*** Opening of INFORMATION ***

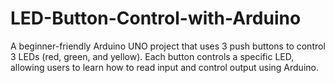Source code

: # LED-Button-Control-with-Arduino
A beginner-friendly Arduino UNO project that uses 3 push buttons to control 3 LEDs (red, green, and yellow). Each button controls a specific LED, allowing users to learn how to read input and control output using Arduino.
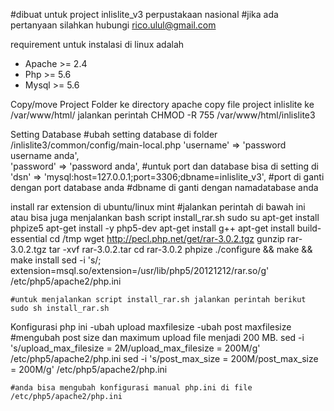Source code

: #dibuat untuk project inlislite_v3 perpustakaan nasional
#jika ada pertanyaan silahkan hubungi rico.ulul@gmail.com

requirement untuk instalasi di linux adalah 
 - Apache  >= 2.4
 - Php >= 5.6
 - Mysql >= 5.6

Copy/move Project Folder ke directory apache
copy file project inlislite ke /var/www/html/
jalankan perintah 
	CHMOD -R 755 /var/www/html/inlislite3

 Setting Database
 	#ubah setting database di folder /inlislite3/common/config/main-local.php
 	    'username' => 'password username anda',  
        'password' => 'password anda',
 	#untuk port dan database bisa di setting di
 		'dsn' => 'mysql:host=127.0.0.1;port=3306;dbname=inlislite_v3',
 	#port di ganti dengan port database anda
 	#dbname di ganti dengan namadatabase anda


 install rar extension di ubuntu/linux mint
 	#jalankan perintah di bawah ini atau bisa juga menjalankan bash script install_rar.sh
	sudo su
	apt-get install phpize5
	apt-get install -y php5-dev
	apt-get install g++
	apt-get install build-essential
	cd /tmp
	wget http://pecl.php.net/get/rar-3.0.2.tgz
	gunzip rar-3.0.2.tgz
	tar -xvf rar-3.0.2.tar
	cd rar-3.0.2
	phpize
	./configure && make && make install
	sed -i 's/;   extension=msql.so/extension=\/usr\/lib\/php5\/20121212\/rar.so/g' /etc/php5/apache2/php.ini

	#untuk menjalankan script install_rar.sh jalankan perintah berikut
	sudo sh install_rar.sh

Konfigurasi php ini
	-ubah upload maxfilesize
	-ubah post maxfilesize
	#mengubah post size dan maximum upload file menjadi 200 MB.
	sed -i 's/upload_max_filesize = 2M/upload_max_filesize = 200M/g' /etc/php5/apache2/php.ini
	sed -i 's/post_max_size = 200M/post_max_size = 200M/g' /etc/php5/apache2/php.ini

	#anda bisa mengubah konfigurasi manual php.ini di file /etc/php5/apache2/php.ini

*** Close of INFORMATION ***

§ **PROBLEM DETAILS**: Could you restate word for word the lines above from the one containing "-ubah upload maxfilesize" through the one containing "sed -i 's/post_max_size", both included, and nothing else?

§ **RESPONSE**:
	-ubah upload maxfilesize
	-ubah post maxfilesize
	#mengubah post size dan maximum upload file menjadi 200 MB.
	sed -i 's/upload_max_filesize = 2M/upload_max_filesize = 200M/g' /etc/php5/apache2/php.ini
	sed -i 's/post_max_size = 200M/post_max_size = 200M/g' /etc/php5/apache2/php.ini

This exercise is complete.